Your task
In the records below, begin at the line that has "download jdk 8" and stop after the line that has "Unzip ndk (ndk does not need to be installed)"; quote those lines verbatim and nothing more.

Supplied information
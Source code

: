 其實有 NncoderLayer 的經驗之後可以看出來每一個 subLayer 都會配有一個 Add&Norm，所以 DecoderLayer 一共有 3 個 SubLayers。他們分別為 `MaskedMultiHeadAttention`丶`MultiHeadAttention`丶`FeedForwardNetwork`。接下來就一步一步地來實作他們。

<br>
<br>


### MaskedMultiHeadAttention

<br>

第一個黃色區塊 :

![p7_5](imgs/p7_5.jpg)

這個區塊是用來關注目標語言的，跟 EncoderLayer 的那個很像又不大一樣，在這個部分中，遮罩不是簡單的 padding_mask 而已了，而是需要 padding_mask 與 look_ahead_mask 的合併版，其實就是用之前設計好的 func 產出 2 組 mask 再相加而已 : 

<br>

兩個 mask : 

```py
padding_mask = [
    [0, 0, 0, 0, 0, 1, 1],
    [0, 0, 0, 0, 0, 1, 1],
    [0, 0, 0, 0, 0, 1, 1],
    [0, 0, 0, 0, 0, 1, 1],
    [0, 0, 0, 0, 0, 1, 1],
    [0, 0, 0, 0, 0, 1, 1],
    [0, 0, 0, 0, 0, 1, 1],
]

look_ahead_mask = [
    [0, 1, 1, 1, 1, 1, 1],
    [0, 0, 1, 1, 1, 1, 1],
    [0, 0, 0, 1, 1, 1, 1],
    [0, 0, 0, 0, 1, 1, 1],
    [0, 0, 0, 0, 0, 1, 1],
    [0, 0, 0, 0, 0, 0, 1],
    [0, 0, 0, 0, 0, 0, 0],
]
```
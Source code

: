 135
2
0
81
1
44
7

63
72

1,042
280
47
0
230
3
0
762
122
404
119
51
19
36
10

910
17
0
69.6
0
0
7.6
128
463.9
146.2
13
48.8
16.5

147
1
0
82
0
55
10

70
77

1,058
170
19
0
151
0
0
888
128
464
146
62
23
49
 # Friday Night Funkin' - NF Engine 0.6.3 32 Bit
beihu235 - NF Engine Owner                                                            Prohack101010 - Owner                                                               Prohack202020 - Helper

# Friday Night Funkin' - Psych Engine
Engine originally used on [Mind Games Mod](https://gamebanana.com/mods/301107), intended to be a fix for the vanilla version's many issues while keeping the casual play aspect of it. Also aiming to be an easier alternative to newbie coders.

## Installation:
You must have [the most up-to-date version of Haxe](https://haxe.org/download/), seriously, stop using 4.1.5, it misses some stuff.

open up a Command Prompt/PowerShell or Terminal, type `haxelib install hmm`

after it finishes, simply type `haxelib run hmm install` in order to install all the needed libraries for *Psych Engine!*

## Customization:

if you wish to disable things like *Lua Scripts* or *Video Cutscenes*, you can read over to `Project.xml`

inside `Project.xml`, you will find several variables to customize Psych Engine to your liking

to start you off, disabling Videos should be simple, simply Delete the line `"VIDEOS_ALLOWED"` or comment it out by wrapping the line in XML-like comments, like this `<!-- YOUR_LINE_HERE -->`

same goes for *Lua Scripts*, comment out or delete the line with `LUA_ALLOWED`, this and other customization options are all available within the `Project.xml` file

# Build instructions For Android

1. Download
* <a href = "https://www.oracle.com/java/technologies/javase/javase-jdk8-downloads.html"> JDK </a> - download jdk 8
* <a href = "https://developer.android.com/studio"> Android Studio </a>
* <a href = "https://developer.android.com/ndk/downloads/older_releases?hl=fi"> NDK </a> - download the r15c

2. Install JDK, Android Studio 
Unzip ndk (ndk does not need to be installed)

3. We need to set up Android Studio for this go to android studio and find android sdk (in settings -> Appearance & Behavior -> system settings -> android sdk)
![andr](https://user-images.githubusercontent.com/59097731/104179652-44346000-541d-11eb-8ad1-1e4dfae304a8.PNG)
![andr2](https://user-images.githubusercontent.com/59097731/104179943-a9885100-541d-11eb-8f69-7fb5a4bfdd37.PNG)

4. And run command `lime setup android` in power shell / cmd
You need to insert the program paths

--

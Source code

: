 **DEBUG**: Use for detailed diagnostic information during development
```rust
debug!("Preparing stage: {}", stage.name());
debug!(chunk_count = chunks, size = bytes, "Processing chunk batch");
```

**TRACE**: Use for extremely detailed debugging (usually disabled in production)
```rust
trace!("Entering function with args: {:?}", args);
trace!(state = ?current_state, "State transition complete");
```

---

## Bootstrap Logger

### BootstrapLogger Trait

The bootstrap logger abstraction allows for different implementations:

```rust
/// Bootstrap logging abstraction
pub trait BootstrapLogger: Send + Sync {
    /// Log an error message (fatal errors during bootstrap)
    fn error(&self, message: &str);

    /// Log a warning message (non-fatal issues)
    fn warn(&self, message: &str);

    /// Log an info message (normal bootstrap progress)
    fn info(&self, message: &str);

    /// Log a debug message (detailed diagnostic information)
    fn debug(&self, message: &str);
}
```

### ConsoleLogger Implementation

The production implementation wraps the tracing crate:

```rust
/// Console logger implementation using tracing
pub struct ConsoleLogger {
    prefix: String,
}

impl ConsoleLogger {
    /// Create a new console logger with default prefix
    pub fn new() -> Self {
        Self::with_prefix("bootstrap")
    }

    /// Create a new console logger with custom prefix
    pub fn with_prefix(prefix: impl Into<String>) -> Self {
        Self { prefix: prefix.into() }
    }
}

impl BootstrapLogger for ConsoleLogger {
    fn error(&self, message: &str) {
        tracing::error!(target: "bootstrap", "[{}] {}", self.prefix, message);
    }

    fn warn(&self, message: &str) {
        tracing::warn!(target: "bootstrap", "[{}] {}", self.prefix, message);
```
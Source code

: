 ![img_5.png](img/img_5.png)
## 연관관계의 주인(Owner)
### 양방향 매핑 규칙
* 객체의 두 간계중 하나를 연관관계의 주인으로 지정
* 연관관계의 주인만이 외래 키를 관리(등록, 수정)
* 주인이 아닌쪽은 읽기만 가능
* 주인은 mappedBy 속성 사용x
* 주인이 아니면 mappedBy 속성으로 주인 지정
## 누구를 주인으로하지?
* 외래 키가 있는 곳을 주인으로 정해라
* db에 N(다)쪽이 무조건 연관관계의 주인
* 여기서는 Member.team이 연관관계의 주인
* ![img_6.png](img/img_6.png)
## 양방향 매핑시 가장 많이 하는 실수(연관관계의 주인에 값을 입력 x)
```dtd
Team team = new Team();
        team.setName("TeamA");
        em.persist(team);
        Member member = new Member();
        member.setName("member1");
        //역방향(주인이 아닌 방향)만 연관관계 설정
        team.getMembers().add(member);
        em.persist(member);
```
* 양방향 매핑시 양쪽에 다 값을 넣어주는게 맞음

* * *

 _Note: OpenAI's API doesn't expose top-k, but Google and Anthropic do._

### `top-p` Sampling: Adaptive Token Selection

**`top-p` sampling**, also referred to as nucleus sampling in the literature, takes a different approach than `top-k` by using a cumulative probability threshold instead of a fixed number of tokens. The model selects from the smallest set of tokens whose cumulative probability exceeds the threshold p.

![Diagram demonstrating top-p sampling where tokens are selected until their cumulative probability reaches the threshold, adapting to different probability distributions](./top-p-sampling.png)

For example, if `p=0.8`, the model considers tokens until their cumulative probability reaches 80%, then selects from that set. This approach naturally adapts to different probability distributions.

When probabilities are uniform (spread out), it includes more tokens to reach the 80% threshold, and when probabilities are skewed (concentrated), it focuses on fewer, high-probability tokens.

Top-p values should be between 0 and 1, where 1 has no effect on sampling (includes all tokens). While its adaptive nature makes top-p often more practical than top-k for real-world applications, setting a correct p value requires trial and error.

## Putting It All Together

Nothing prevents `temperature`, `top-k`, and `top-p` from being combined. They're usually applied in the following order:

Solution to this problem
* <a href = "https://www.oracle.com/java/technologies/javase/javase-jdk8-downloads.html"> JDK </a> - download jdk 8
* <a href = "https://developer.android.com/studio"> Android Studio </a>
* <a href = "https://developer.android.com/ndk/downloads/older_releases?hl=fi"> NDK </a> - download the r15c

2. Install JDK, Android Studio 
Unzip ndk (ndk does not need to be installed)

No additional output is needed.